Peinlichkeit als kommunikativ konstruiertes Phänomen
Dörings Arbeit nähert sich ihrem Gegenstand von unterschiedlichen Seiten an. Ausgehend von bisherigen Peinlichkeitsbegriffen (Kap. 2) wird der Versuch einer kommunikationstheoretisch gefassten Emotionsstruktur (Kap. 3) und deren situativer Wirksamkeit (Kap. 4) unternommen, bevor am Beispiel des noch wenig untersuchten Phänomens ‚Junggesellenabschied‘ Peinlichkeit unter dem Aspekt der Ritualisierung auf dem Prüfstand steht (Kap. 5). Außen vor sollen dabei all jene Situationen bleiben, in denen die Peinlichkeitsvokabel ausschließlich als ästhetisches Geschmacksurteil (normativ) oder zu selbstdarstellerischen Zwecken (expressiv) dient und der eigentlichen physisch-psychischen Schmerzerfahrung entbehrt. Lieferanten solcher Alltagsszenen, in denen die Sprache tatsächlichen Ausdruckswert für das Gefühl der Peinlichkeit aufweist, der Autorin nach also deskriptiv ist, bilden neben teilweise empirisch erhobenem Datenmaterial vornehmlich zeitgenössische Erlebnisberichte und literarische Beschreibungen.
Die titelgebende, kommunikationstheoretische Perspektive löst Döring dadurch ein, Peinlichkeit in expliziter Abkehr zu bisherigen emotionspsychologischen Ansätzen „nicht mehr als bloßes Gefühl“, sondern als innerliche „kommunikative Erfahrung“ und äußerlich wirksames „kommunikatives Ereignis“ gleichermaßen anzusprechen. In der Formulierung unterläuft damit vorab eine gewisse Verkürzung des emotionspsychologisch dominierenden Emotionsbegriffes. Emotionen werden dort schließlich als ein komplexes Gefüge nicht allein erlebnismäßiger, sondern auch physiologischer, kognitiver, expressiver und motivierender Dimensionen verstanden.
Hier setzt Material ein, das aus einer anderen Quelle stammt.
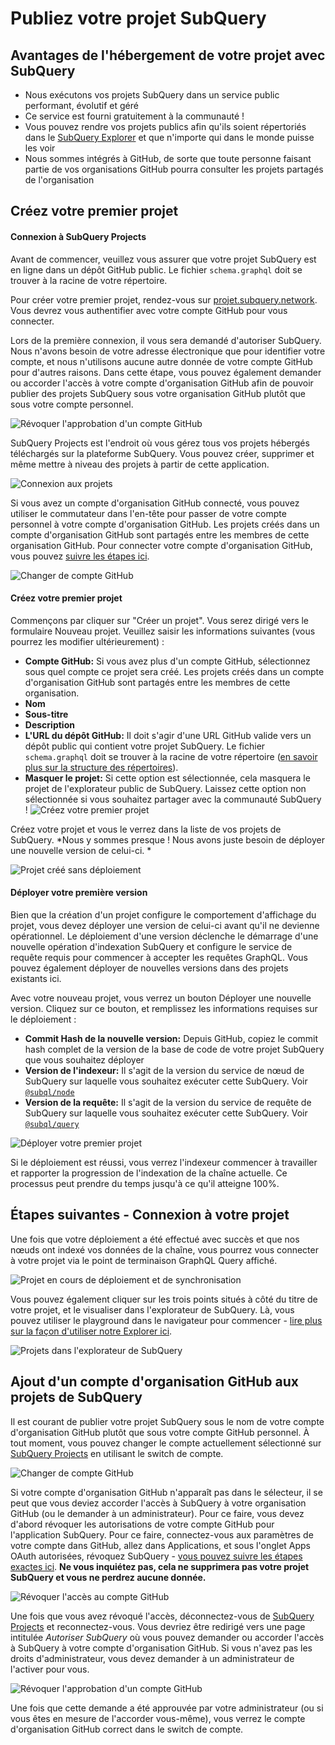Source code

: # Publiez votre projet SubQuery

## Avantages de l'hébergement de votre projet avec SubQuery
- Nous exécutons vos projets SubQuery dans un service public performant, évolutif et géré
- Ce service est fourni gratuitement à la communauté !
- Vous pouvez rendre vos projets publics afin qu'ils soient répertoriés dans le [SubQuery Explorer](https://explorer.subquery.network) et que n'importe qui dans le monde puisse les voir
- Nous sommes intégrés à GitHub, de sorte que toute personne faisant partie de vos organisations GitHub pourra consulter les projets partagés de l'organisation

## Créez votre premier projet

#### Connexion à SubQuery Projects

Avant de commencer, veuillez vous assurer que votre projet SubQuery est en ligne dans un dépôt GitHub public. Le fichier `schema.graphql` doit se trouver à la racine de votre répertoire.

Pour créer votre premier projet, rendez-vous sur [projet.subquery.network](https://project.subquery.network). Vous devrez vous authentifier avec votre compte GitHub pour vous connecter.

Lors de la première connexion, il vous sera demandé d'autoriser SubQuery. Nous n'avons besoin de votre adresse électronique que pour identifier votre compte, et nous n'utilisons aucune autre donnée de votre compte GitHub pour d'autres raisons. Dans cette étape, vous pouvez également demander ou accorder l'accès à votre compte d'organisation GitHub afin de pouvoir publier des projets SubQuery sous votre organisation GitHub plutôt que sous votre compte personnel.

![Révoquer l'approbation d'un compte GitHub](/assets/img/project_auth_request.png)

SubQuery Projects est l'endroit où vous gérez tous vos projets hébergés téléchargés sur la plateforme SubQuery. Vous pouvez créer, supprimer et même mettre à niveau des projets à partir de cette application.

![Connexion aux projets](/assets/img/projects-dashboard.png)

Si vous avez un compte d'organisation GitHub connecté, vous pouvez utiliser le commutateur dans l'en-tête pour passer de votre compte personnel à votre compte d'organisation GitHub. Les projets créés dans un compte d'organisation GitHub sont partagés entre les membres de cette organisation GitHub. Pour connecter votre compte d'organisation GitHub, vous pouvez [suivre les étapes ici](#add-github-organization-account-to-subquery-projects).

![Changer de compte GitHub](/assets/img/projects-account-switcher.png)

#### Créez votre premier projet

Commençons par cliquer sur "Créer un projet". Vous serez dirigé vers le formulaire Nouveau projet. Veuillez saisir les informations suivantes (vous pourrez les modifier ultérieurement) :
- **Compte GitHub:** Si vous avez plus d'un compte GitHub, sélectionnez sous quel compte ce projet sera créé. Les projets créés dans un compte d'organisation GitHub sont partagés entre les membres de cette organisation.
- **Nom**
- **Sous-titre**
- **Description**
- **L'URL du dépôt GitHub:** Il doit s'agir d'une URL GitHub valide vers un dépôt public qui contient votre projet SubQuery. Le fichier `schema.graphql` doit se trouver à la racine de votre répertoire ([en savoir plus sur la structure des répertoires](../create/introduction.md#directory-structure)).
- **Masquer le projet:** Si cette option est sélectionnée, cela masquera le projet de l'explorateur public de SubQuery. Laissez cette option non sélectionnée si vous souhaitez partager avec la communauté SubQuery ! ![Créez votre premier projet](/assets/img/projects-create.png)

Créez votre projet et vous le verrez dans la liste de vos projets de SubQuery. *Nous y sommes presque ! Nous avons juste besoin de déployer une nouvelle version de celui-ci. *

![Projet créé sans déploiement](/assets/img/projects-no-deployment.png)

#### Déployer votre première version

Bien que la création d'un projet configure le comportement d'affichage du projet, vous devez déployer une version de celui-ci avant qu'il ne devienne opérationnel. Le déploiement d'une version déclenche le démarrage d'une nouvelle opération d'indexation SubQuery et configure le service de requête requis pour commencer à accepter les requêtes GraphQL. Vous pouvez également déployer de nouvelles versions dans des projets existants ici.

Avec votre nouveau projet, vous verrez un bouton Déployer une nouvelle version. Cliquez sur ce bouton, et remplissez les informations requises sur le déploiement :
- **Commit Hash de la nouvelle version:** Depuis GitHub, copiez le commit hash complet de la version de la base de code de votre projet SubQuery que vous souhaitez déployer
- **Version de l'indexeur:** Il s'agit de la version du service de nœud de SubQuery sur laquelle vous souhaitez exécuter cette SubQuery. Voir [`@subql/node`](https://www.npmjs.com/package/@subql/node)
- **Version de la requête:** Il s'agit de la version du service de requête de SubQuery sur laquelle vous souhaitez exécuter cette SubQuery. Voir [`@subql/query`](https://www.npmjs.com/package/@subql/query)

![Déployer votre premier projet](https://static.subquery.network/media/projects/projects-first-deployment.png)

Si le déploiement est réussi, vous verrez l'indexeur commencer à travailler et rapporter la progression de l'indexation de la chaîne actuelle. Ce processus peut prendre du temps jusqu'à ce qu'il atteigne 100%.

## Étapes suivantes - Connexion à votre projet
Une fois que votre déploiement a été effectué avec succès et que nos nœuds ont indexé vos données de la chaîne, vous pourrez vous connecter à votre projet via le point de terminaison GraphQL Query affiché.

![Projet en cours de déploiement et de synchronisation](/assets/img/projects-deploy-sync.png)

Vous pouvez également cliquer sur les trois points situés à côté du titre de votre projet, et le visualiser dans l'explorateur de SubQuery. Là, vous pouvez utiliser le playground dans le navigateur pour commencer - [lire plus sur la façon d'utiliser notre Explorer ici](../query/query.md).

![Projets dans l'explorateur de SubQuery](/assets/img/projects-explorer.png)

## Ajout d'un compte d'organisation GitHub aux projets de SubQuery

Il est courant de publier votre projet SubQuery sous le nom de votre compte d'organisation GitHub plutôt que sous votre compte GitHub personnel. À tout moment, vous pouvez changer le compte actuellement sélectionné sur [ SubQuery Projects](https://project.subquery.network) en utilisant le switch de compte.

![Changer de compte GitHub](/assets/img/projects-account-switcher.png)

Si votre compte d'organisation GitHub n'apparaît pas dans le sélecteur, il se peut que vous deviez accorder l'accès à SubQuery à votre organisation GitHub (ou le demander à un administrateur). Pour ce faire, vous devez d'abord révoquer les autorisations de votre compte GitHub pour l'application SubQuery. Pour ce faire, connectez-vous aux paramètres de votre compte dans GitHub, allez dans Applications, et sous l'onglet Apps OAuth autorisées, révoquez SubQuery - [vous pouvez suivre les étapes exactes ici](https://docs.github.com/en/github/authenticating-to-github/keeping-your-account-and-data-secure/reviewing-your-authorized-applications-oauth). **Ne vous inquiétez pas, cela ne supprimera pas votre projet SubQuery et vous ne perdrez aucune donnée.**

![Révoquer l'accès au compte GitHub](/assets/img/project_auth_revoke.png)

Une fois que vous avez révoqué l'accès, déconnectez-vous de [SubQuery Projects](https://project.subquery.network) et reconnectez-vous. Vous devriez être redirigé vers une page intitulée *Autoriser SubQuery* où vous pouvez demander ou accorder l'accès à SubQuery à votre compte d'organisation GitHub. Si vous n'avez pas les droits d'administrateur, vous devez demander à un administrateur de l'activer pour vous.

![Révoquer l'approbation d'un compte GitHub](/assets/img/project_auth_request.png)

Une fois que cette demande a été approuvée par votre administrateur (ou si vous êtes en mesure de l'accorder vous-même), vous verrez le compte d'organisation GitHub correct dans le switch de compte.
Die wesentliche Akzentverschiebung, die Döring auf Basis des Kommunikationsbegriffes von Gerold Ungeheuer demnach vornimmt, ist einerseits, den Zeichencharakter der affektbedingten Reaktionen für die Perspektive des Beobachters, und andererseits, das handlungssteuernde Potential des Affekts aus der Warte des peinlich Berührten zu betonen. Um das Fazit der Autorin gleich vorweg zu nehmen: „Der Komplexität und Prozesshaftigkeit von Erfahrungen ist mit kausalen Erklärungsschemata und analytischen Begriffen nur zu geringen Teilen gerecht zu werden.“ Die Lektüre kann diesen Eindruck über weite Strecken nur bestätigen, ohne der Verfasserin damit in irgendeiner Form einen lesenswerten und aufschlussreichen Beitrag absprechen zu wollen.
Peinlichkeit als kommunikative Erfahrung – Jenseits von Phänomenologie und Emotionspsychologie?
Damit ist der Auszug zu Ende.